Content starts

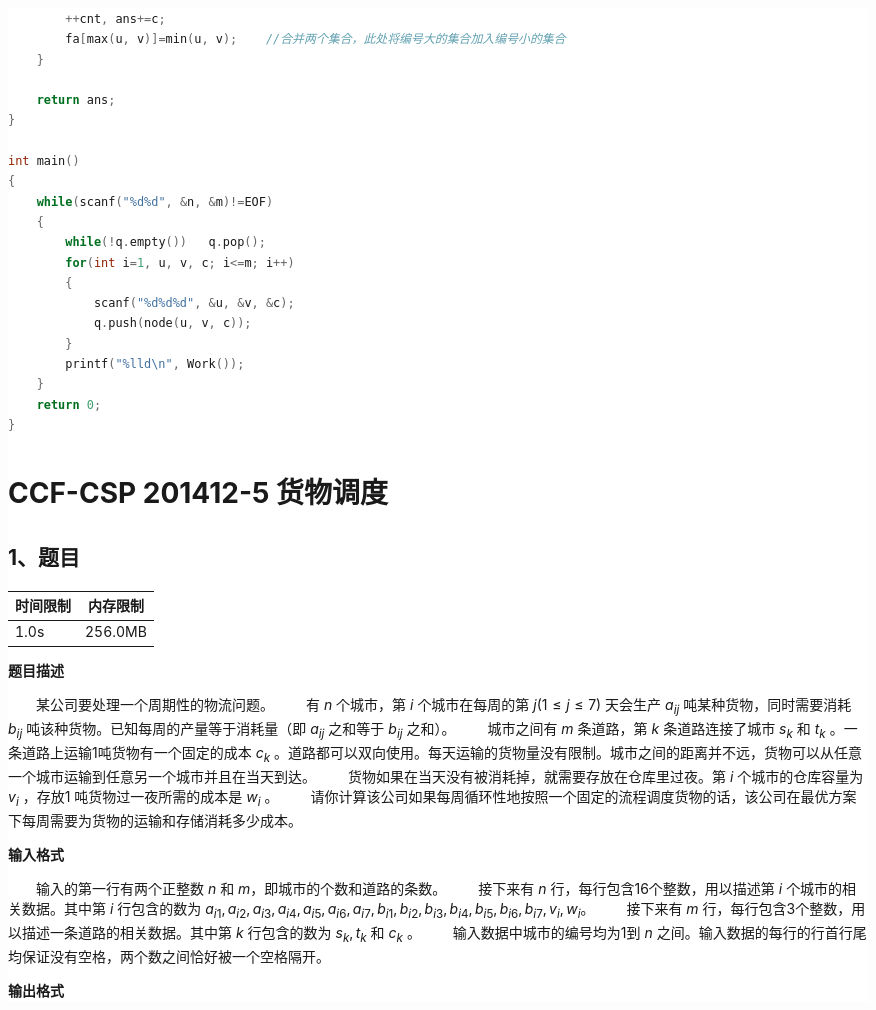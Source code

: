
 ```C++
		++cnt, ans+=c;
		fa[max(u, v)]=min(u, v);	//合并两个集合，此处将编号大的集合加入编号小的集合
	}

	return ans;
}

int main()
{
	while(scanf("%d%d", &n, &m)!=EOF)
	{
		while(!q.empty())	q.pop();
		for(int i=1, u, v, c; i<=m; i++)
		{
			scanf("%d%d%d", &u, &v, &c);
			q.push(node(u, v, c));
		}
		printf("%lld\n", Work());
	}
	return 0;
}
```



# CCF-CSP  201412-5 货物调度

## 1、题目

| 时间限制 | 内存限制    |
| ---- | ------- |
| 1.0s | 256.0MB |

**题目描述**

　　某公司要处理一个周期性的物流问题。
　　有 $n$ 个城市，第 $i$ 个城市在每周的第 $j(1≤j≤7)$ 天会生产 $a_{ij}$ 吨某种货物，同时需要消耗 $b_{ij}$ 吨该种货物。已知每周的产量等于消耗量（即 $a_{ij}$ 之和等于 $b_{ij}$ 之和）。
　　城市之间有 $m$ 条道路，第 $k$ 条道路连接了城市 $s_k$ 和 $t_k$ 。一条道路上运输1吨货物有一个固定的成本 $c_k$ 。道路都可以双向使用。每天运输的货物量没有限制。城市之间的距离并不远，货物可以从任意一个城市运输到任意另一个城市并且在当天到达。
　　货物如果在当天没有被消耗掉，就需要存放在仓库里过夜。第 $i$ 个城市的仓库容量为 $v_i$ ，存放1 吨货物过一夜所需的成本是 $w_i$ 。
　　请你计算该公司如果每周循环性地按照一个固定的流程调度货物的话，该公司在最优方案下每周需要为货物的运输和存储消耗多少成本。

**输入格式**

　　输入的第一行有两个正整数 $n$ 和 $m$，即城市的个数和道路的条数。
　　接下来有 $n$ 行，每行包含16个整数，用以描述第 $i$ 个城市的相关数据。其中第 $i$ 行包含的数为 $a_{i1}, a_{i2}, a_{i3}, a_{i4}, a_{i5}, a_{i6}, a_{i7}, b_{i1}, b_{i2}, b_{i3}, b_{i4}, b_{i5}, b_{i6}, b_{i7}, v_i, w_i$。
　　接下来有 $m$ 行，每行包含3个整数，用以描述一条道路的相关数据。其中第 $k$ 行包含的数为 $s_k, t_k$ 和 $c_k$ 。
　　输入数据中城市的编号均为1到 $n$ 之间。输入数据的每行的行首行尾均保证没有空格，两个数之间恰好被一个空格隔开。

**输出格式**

Content ends
Content starts

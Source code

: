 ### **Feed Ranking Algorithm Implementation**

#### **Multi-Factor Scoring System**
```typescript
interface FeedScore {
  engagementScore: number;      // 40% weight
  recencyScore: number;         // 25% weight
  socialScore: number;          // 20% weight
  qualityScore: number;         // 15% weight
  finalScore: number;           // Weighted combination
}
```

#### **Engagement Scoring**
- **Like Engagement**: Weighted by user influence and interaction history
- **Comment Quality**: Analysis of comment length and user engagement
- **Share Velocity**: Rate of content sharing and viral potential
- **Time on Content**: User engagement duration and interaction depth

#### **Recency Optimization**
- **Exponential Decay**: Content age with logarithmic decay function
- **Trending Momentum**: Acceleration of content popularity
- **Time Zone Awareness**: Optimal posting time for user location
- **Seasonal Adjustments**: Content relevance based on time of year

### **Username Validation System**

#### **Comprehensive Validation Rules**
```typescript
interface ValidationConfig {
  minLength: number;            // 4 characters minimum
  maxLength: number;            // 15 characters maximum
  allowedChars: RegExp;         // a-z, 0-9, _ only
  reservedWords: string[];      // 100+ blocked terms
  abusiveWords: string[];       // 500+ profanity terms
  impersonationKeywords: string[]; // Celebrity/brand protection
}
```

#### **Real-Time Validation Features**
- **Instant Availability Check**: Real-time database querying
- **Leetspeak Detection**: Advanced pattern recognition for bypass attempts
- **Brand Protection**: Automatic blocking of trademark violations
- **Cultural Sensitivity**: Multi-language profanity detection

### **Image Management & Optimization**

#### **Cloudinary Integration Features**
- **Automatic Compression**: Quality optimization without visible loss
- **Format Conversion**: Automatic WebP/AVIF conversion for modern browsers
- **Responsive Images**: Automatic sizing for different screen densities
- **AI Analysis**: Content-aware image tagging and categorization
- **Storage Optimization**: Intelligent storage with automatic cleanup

Content ends

WORK ORDER:
Please return every line of the records above that contains the word "profanity".

RESULT FOR THIS TASK:
  abusiveWords: string[];       // 500+ profanity terms
- **Cultural Sensitivity**: Multi-language profanity detection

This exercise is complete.